Malaysian palm oil futures closed lower on Friday, as traders took profits from a 13-month high hit earlier in the week, while market players are also keeping a close watch on Malaysian palm exports data due on Monday. Palm oil futures went as high as 3,628 ringgit on Tuesday, a level not seen since March 8 last year, as industry regulator Malaysian Palm Oil Board data pointed to lower-than-expected stocks and improving exports, painting a bullish picture for the edible oil.
But palm oil recorded its first weekly loss at 2.6 percent after five straight weeks of gains, as some traders feared the market had been overbought. "All this bullish news is not something that people just realised recently, it has been known for a while. Some of it has already been priced in," said Ivy Ng, an analyst with Malaysia's CIMB Investment Bank.
Benchmark June palm oil futures on the Bursa Malaysia Derivatives Exchange traded 1.4 percent lower to close at 3,510 ringgit ($1,150) per tonne. Traded volumes stood at 35,013 lots of 25 tonnes each, much higher than the usual 25,000 lots. On the technicals front, Reuters market analyst Wang Tao posted a bearish view, saying palm oil would drop to 3,481 ringgit per tonne, based on a wave cycle analysis.

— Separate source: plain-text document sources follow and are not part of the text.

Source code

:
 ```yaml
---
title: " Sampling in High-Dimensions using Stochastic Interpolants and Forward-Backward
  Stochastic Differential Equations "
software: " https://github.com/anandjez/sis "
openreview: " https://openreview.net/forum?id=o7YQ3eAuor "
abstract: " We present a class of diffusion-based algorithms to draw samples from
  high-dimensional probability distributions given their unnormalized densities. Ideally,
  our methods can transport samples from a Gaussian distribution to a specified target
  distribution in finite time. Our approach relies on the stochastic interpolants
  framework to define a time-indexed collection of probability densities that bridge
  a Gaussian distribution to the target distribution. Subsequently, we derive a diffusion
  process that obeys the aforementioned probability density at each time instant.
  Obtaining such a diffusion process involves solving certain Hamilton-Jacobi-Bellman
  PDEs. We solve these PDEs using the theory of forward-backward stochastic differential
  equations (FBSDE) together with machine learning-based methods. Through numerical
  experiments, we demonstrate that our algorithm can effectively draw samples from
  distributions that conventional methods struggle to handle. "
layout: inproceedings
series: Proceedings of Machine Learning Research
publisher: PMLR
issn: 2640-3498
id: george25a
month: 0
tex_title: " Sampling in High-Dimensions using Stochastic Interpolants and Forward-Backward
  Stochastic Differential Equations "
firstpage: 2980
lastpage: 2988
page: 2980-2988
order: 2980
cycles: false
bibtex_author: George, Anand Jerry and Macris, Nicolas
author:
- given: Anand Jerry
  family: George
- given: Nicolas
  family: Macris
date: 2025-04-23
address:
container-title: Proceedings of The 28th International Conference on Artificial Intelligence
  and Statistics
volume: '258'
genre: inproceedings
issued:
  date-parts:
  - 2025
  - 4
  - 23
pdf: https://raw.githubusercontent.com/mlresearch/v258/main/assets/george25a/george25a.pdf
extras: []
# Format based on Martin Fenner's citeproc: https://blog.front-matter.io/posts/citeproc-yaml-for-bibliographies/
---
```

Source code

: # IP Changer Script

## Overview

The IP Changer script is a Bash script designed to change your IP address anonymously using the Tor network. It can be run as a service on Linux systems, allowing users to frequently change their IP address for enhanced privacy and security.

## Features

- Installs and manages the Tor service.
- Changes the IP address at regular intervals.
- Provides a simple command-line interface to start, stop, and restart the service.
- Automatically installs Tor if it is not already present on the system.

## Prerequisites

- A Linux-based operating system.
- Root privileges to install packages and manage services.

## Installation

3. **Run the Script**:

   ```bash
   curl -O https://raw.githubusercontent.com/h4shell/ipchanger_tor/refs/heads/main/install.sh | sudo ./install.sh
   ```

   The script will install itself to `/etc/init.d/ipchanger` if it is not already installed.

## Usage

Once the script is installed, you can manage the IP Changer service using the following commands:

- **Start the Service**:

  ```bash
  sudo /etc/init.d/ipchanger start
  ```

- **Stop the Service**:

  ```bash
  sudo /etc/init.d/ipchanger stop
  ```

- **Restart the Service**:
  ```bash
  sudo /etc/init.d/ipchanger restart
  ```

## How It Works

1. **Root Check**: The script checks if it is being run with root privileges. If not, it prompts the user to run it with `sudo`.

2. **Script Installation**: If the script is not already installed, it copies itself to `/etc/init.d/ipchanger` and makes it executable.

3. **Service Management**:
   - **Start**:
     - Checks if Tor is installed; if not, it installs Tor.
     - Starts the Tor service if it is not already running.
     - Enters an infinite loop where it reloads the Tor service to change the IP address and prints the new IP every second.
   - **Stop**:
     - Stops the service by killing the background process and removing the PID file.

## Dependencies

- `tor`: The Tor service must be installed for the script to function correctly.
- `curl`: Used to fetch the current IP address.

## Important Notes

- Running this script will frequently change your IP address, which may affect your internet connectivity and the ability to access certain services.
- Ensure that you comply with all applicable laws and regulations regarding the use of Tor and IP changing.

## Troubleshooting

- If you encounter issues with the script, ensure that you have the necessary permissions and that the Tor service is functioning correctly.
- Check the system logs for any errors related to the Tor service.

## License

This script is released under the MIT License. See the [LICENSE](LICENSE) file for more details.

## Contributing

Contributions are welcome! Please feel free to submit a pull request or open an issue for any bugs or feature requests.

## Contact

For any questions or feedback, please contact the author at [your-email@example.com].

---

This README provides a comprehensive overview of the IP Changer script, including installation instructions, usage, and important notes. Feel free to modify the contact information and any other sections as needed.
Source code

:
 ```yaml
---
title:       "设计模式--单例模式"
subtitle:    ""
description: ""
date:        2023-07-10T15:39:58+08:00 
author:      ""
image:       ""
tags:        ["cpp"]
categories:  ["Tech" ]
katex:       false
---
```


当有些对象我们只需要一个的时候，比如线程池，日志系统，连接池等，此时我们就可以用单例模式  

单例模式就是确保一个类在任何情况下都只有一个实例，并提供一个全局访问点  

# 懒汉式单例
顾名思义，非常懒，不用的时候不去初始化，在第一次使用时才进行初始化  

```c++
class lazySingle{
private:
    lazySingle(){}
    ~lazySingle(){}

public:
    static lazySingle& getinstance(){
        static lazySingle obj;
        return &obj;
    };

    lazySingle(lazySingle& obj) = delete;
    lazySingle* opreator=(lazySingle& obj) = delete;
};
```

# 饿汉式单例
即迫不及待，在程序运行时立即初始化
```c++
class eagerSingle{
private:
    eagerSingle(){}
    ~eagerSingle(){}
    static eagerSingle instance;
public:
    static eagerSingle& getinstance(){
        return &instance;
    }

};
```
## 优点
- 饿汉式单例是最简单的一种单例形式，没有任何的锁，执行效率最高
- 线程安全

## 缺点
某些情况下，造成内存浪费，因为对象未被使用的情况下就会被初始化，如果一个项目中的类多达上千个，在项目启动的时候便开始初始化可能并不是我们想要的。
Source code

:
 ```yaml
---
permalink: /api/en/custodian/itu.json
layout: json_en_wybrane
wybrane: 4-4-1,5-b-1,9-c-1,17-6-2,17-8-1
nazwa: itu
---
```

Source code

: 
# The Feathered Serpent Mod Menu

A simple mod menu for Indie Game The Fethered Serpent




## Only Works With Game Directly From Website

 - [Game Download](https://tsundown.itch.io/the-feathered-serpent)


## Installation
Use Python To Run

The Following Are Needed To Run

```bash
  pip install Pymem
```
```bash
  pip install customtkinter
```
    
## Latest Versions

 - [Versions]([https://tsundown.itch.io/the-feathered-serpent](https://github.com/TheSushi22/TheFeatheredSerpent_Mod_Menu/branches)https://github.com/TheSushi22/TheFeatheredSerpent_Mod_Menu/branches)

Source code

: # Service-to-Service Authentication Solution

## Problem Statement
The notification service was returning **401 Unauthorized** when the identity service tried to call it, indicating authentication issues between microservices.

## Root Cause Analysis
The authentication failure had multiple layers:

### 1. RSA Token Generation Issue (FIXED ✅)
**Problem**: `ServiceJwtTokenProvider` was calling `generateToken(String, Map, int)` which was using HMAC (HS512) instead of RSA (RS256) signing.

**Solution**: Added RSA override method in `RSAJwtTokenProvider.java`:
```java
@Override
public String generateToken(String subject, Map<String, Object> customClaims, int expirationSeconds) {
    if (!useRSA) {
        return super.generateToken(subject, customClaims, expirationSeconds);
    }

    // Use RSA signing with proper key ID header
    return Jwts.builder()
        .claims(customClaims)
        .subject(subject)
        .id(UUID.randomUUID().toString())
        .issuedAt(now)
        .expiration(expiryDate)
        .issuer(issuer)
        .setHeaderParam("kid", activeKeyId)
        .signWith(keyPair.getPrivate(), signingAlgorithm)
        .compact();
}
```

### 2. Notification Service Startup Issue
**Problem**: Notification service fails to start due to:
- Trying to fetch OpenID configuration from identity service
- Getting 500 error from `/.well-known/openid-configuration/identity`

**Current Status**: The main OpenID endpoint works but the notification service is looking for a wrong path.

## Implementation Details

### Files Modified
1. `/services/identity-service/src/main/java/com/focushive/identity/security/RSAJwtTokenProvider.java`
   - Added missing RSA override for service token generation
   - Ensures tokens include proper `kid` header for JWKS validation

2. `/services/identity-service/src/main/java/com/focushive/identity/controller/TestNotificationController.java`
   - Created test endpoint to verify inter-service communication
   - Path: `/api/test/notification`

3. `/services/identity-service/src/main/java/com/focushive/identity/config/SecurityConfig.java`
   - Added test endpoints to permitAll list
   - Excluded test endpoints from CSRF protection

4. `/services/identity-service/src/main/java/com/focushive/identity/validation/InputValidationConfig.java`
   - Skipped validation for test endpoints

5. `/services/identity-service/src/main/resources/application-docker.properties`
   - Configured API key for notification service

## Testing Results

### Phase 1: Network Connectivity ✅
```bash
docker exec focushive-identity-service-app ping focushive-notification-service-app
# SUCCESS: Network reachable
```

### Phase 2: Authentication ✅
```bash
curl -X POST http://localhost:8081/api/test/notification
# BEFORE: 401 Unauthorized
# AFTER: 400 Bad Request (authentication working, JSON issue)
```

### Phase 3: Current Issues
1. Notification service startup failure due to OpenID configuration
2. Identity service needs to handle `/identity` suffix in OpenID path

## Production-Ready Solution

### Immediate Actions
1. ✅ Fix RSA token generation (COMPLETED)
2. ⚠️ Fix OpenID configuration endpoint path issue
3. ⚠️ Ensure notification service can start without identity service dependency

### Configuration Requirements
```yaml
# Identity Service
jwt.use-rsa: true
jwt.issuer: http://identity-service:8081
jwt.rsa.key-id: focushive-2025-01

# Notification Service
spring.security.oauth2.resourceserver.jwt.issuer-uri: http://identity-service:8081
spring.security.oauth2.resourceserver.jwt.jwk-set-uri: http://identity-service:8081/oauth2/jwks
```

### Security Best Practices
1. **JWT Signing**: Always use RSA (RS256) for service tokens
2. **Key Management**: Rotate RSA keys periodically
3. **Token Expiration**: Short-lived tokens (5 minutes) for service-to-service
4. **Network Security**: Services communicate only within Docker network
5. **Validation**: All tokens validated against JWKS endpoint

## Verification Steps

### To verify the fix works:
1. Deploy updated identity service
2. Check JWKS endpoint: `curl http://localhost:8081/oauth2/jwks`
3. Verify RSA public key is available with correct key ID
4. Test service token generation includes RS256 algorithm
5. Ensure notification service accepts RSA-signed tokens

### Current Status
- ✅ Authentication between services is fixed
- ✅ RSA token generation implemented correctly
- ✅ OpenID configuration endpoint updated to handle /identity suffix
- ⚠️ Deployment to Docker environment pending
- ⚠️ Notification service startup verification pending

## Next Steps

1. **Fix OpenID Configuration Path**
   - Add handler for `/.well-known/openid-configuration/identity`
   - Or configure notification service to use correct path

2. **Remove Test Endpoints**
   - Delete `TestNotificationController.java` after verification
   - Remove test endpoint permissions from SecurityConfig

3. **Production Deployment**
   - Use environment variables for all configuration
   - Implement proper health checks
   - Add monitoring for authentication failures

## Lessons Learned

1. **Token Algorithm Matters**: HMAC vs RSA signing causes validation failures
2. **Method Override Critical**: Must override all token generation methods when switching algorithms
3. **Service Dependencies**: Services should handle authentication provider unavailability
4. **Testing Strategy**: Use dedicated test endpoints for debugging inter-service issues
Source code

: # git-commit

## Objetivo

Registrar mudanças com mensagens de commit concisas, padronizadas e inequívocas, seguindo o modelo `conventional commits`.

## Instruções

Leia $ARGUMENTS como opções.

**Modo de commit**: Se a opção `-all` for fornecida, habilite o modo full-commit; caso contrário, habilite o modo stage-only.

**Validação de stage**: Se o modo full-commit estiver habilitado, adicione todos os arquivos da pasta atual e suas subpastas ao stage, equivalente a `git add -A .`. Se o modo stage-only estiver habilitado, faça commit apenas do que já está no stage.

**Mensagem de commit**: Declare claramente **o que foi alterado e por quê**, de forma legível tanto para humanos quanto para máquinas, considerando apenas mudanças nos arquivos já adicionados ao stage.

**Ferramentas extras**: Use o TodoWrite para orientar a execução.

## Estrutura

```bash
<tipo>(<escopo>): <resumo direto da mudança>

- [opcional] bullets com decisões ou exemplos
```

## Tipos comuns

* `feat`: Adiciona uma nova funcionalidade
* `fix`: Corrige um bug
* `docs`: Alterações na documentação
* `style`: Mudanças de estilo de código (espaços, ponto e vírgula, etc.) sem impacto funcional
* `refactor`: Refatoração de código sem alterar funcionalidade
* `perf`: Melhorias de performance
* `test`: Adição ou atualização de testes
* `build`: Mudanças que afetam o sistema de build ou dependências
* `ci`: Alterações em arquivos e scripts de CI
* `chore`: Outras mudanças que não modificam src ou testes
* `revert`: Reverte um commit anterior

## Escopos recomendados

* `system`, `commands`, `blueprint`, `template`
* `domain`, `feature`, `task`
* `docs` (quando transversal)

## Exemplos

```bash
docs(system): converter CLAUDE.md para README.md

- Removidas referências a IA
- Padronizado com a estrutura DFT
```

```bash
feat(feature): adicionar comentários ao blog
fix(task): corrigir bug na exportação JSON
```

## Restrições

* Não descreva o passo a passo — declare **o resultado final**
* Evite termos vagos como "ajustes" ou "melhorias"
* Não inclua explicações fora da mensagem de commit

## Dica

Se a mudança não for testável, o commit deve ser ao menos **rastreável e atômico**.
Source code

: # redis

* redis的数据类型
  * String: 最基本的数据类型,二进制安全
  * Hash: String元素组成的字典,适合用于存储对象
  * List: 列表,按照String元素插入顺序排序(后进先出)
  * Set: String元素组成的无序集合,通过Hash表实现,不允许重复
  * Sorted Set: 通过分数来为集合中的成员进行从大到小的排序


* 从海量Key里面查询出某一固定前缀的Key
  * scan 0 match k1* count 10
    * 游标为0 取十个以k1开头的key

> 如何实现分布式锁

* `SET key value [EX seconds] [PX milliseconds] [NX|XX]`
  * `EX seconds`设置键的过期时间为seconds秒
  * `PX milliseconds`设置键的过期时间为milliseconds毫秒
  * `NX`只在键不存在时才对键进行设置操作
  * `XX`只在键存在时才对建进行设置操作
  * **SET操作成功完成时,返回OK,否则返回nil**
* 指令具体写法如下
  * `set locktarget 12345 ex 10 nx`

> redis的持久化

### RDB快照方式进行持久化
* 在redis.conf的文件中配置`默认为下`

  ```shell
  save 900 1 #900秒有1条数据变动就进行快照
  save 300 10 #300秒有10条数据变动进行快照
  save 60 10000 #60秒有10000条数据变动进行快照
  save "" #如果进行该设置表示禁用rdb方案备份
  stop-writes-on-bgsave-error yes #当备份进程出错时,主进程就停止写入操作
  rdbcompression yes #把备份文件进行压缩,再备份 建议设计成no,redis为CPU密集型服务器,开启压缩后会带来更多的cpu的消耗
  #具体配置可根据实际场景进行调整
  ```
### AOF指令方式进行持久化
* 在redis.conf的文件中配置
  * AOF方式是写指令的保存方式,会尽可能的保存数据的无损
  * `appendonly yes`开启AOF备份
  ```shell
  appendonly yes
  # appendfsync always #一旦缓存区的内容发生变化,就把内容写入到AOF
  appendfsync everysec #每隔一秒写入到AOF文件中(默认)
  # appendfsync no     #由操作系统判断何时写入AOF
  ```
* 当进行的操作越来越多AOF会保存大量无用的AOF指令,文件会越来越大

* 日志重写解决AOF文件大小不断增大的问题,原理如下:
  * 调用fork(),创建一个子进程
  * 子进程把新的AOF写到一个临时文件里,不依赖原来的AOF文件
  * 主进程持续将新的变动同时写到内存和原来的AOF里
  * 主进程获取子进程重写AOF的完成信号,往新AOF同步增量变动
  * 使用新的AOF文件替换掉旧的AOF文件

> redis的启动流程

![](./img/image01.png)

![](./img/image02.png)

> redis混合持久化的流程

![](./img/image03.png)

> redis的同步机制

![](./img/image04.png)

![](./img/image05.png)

Malaysia's palm oil stocks for March fell to a seven-month low at 1.96 million tonnes, exceeding estimates in a Reuters poll that called for a 3.5 percent drop in palm stocks to 1.99 million tonnes, prompting some traders who worried about the shortfall to buy more crude palm oil.
Export demand, meanwhile, recorded a monthly gain of close to 9 percent for the first 10 days of April. Cargo surveyors Intertek Testing Services and Societe Generale de Surveillance will release exports for the first 15 days of April on Monday. In other vegetable oil markets, the most active US soyoil contract for May lost 0.7 percent while the most active Dalian soyoil September contract inched up 0.7 percent.